A great way to come back to reality gently can be through watching or listening to something:

You could try watching some psychedelic related films, but, often when coming down you might want something more comforting. Lots of people enjoy Disney films, as for many they hold a strong sense of familiarity and a connection to their childhood (also you can count on a happy ending!). Other good choices are Pixar or Studio Ghibli movies— for similar reasons, but with visuals that will really compliment your remaining ocular vibrations!

As with tripping, nature porn is a good option. It will help to ground you, but also wow you with it’s sheer beauty. Feel safe and protected under your duvet while watching the big wide world— obvious example being anything David Attenborough— Blue Planet or Planet Earth will do just fine. For something a bit more unusual you could try some Werner Hertzog documentary films, such as ‘Into the Inferno’ or ‘Cave of Forgotten Dreams’. 

Sometimes, if you are feeling a little sensitive, watching something might not be so appealing. In this case you could listen to something instead! Play your favourite artist, or go for music without lyrics such as classical or ambient, so you can hear your thoughts.

Another nice choice can be audiobooks or podcasts. Guided meditation podcasts can be very effective at this time, as you stand on the border between your psychedelic journey and reality, making you more open to taking on advice and teaching. Popular apps such as Headspace or Calm have a variety of different features that focus on different aspects such as breathing or soothing you to sleep. Which brings us to…

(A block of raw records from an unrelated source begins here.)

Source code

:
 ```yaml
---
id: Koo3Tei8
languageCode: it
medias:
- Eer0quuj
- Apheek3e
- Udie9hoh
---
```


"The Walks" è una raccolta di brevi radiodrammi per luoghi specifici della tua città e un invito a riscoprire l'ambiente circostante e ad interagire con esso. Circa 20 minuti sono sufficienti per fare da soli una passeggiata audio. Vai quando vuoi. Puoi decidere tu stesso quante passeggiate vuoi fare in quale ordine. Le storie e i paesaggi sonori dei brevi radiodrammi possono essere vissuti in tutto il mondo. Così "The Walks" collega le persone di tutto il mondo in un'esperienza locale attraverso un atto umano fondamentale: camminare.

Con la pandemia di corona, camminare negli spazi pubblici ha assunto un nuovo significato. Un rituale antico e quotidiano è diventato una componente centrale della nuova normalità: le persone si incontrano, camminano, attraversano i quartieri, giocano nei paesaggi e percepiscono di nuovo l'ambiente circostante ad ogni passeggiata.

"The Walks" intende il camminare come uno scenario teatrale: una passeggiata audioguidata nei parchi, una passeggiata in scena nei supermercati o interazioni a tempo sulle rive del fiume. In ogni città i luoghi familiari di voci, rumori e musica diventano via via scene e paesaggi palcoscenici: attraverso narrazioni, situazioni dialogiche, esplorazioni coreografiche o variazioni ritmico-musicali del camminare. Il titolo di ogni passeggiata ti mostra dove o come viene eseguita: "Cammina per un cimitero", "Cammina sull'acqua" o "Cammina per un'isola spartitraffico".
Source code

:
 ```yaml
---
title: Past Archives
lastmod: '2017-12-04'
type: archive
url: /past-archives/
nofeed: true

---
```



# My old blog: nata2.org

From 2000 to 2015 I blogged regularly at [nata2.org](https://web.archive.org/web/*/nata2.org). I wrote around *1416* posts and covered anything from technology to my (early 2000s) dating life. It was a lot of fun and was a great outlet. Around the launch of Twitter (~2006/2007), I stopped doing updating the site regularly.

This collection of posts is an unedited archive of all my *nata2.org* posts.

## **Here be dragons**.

Some people have difficulty sleeping after a psychedelic trip. Despite the mind being exhausted they just can’t drift off. If this is you, don’t panic! Sleep will arrive eventually, and it’s best not to try and force it. If none of the ideas listed have helped soothe you, maybe it’s good to just wait it out and remember ‘This too shall pass’. Plump up your pillows, taco yourself in your duvet and focus on existing in your body.  

Curling up with a loved one can be one of the nicest things while you are coming down, especially if they have been tripping too. Even if you cannot currently sleep, their presence will be a calming influence on you. Enjoy the closeness you feel with another person.

Integration: The Next Day, and Beyond!

You may feel changed or different after your trip. If you kept a journal during it, you can look back on the highs and lows you recorded. Perhaps you had some personal revelations, or simply thought of some goals you wish to achieve in the near or far future. If you experienced ‘Ego Death’ maybe you got to know yourself for the very first time?

The question is, how do you integrate this into your everyday life?

By ‘integrate’ we mean apply it to your daily routine, or even change your daily routine or habits because of your trip. To actually internalise the things you may have felt, rather than brushing them off as an isolated experience. Remember how you felt during your trip. Were you attracted to nature? Maybe this implies you should make more effort to be outside, go on a trip to the countryside, or even just plant some seeds. Perhaps you enjoyed your introspection and want to incorporate meditation into your daily life. You can do this by taking classes or setting aside some time just for yourself everyday. Ditto with exercise or creative pursuits. To start yourself on the right track you could make a schedule: e.g. 20 minutes of meditation before bed, or learn a new tune on the guitar every week. 

Most of all, do not put pressure on yourself to be ‘different’ or ‘improved’ straight away. These things take time, especially if you are changing your long held habits. Continue to keep a journal; this way you can trace how you feel over the coming days and weeks, and chart your progress.

When you get back from a holiday, it takes some time to acclimatise again, but you keep all the good experiences with you. Perhaps you can treat this ‘trip’ the same way.